Nevertheless, the sit-on-their-ass bureaucrats expected him, on unfamiliar routes, in the rain and winding hills of the Bay Area, where he had to face down the angry poor demanding their welfare checks; or, sometimes, put up with the rich sons of bitches wondering aloud, within earshot of the ex-hippy mail carrier slaving away to support his wife's distant dreams, why the hell it was taking him so damn long to deliver their mail, to, like I said, nevertheless get double the work done in the same amount of time. But Peter had his own golden rule,
"I won't work more than ten hours in a day,"

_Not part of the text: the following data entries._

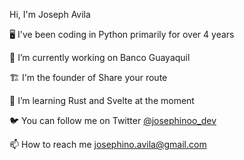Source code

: Hi, I'm Joseph Avila

🖥️ I've been coding in Python primarily for over 4 years

🔭 I’m currently working on Banco Guayaquil

🏗️ I'm the founder of Share your route

🦀 I’m learning Rust and Svelte at the moment

🐦 You can follow me on Twitter [@josephinoo_dev](https://x.com/josephinoo_dev)

📫 How to reach me [josephino.avila@gmail.com](mailto:josephino.avila@gmail.com?subject=Test)
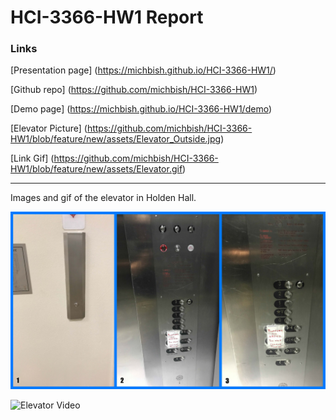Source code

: # HCI-3366-HW1 Report

### Links

[Presentation page] (https://michbish.github.io/HCI-3366-HW1/)

[Github repo] (https://github.com/michbish/HCI-3366-HW1)

[Demo page] (https://michbish.github.io/HCI-3366-HW1/demo)

[Elevator Picture] (https://github.com/michbish/HCI-3366-HW1/blob/feature/new/assets/Elevator_Outside.jpg)

[Link Gif] (https://github.com/michbish/HCI-3366-HW1/blob/feature/new/assets/Elevator.gif)

---

Images and gif of the elevator in Holden Hall.

![Elevator](/assets/Elevator.jpg)

![Elevator Video](/assets/Elevator.gif)
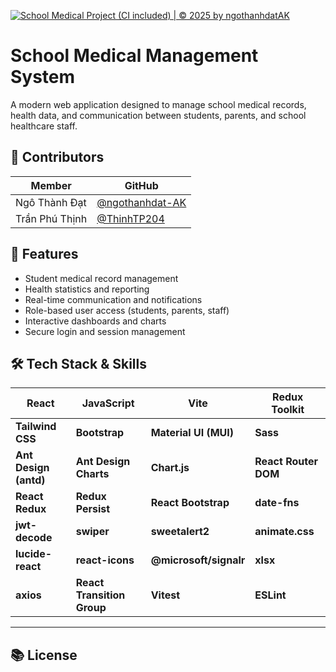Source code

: [![School Medical Project (CI included) | © 2025 by ngothanhdatAK](https://github.com/ngothanhdat-AK/school-medical-client/actions/workflows/node.js.yml/badge.svg)](https://github.com/ngothanhdat-AK/school-medical-client/actions/workflows/node.js.yml)

# School Medical Management System

A modern web application designed to manage school medical records, health data, and communication between students, parents, and school healthcare staff.


## 👥 Contributors

| Member             | GitHub                                       |
|--------------------|----------------------------------------------|
| Ngô Thành Đạt      | [@ngothanhdat-AK](https://github.com/ngothanhdat-AK) |
| Trần Phú Thịnh     | [@ThinhTP204](https://github.com/ThinhTP204)         |

## 🚀 Features

- Student medical record management
- Health statistics and reporting
- Real-time communication and notifications
- Role-based user access (students, parents, staff)
- Interactive dashboards and charts
- Secure login and session management


## 🛠️ Tech Stack & Skills

| **React**                | **JavaScript**           | **Vite**                   | **Redux Toolkit**           |
|--------------------------|--------------------------|----------------------------|-----------------------------|
| **Tailwind CSS**         | **Bootstrap**            | **Material UI (MUI)**      | **Sass**                    |
| **Ant Design (antd)**    | **Ant Design Charts**    | **Chart.js**               | **React Router DOM**        |
| **React Redux**          | **Redux Persist**        | **React Bootstrap**        | **date-fns**                |
| **jwt-decode**           | **swiper**               | **sweetalert2**            | **animate.css**             |
| **lucide-react**         | **react-icons**          | **@microsoft/signalr**     | **xlsx**                    |
| **axios**                | **React Transition Group**| **Vitest**                | **ESLint**                  |

---

## 📚 License
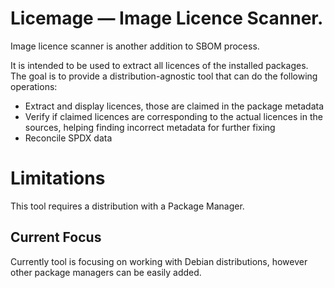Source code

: # Licemage — Image Licence Scanner.

Image licence scanner is another addition to SBOM process.

It is intended to be used to extract all licences of the installed packages.
The goal is to provide a distribution-agnostic tool that can do the following
operations:

- Extract and display licences, those are claimed in the package metadata
- Verify if claimed licences are corresponding to the actual licences in the sources, helping finding incorrect metadata for further fixing
- Reconcile SPDX data

# Limitations

This tool requires a distribution with a Package Manager.

## Current Focus

Currently tool is focusing on working with Debian distributions, however other
package managers can be easily added.
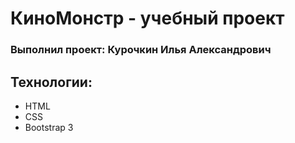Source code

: # КиноМонстр - учебный проект
### Выполнил проект: Курочкин Илья Александрович

## Технологии:
- HTML
- CSS
- Bootstrap 3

and he stood by it, come threat of being fired or high water, whether all his mail for the day got delivered or not. Didn't exactly endear him to his supervisors, or make him a hero among his fellow carriers, whom, I should mention, Peter initially (and brilliantly) identified dead-on in his narrative only by the colloquialisms of their streetwise spicy dialogue (some of my favorite scenes of the book), but I think Peter had to take whatever control he could in his life, since his life, despite being off drugs, was still largely out of his control at the time, controlled instead by the unspoken dictates of the duties he perceived himself obligated to abide by in what was becoming a rather one-sided, responsibility-wise, marriage. That is, in his doomed marriage to Noreen.
But what a wild ride it was with his wife, the times they had together, through Europe, where they lived on a shoestring and the goodwill of an acquaintance couple in their cramped flat who took them to a free mime performance as a night out on the town one time (hysterical!), and on back and forth across America for seven dizzying years. Winding down, flat broke and pretty much broken in every individual and relational way possible, at Noreen's father's palatial compound. What a pad! Noreen's father, the Napalm maker and a man as antithetical to Peter's worldview and philosophy as, say, a Deadhead's would be, I suppose, to an Amish's. I do wish there had been more interactions between the two, but they despised one another, so how could there be?
And there at the guest cottage by the garden Peter kept on the compound, the eventual, inevitable demise of Peter and Noreen's marriage, when Peter dug deep and took back the reigns of his own life and, one could argue, manned-up mightily, and thereby finished successfully, I'd say, even with the divorce, phase one of his rehabilitation from that long ago, psychedelic year.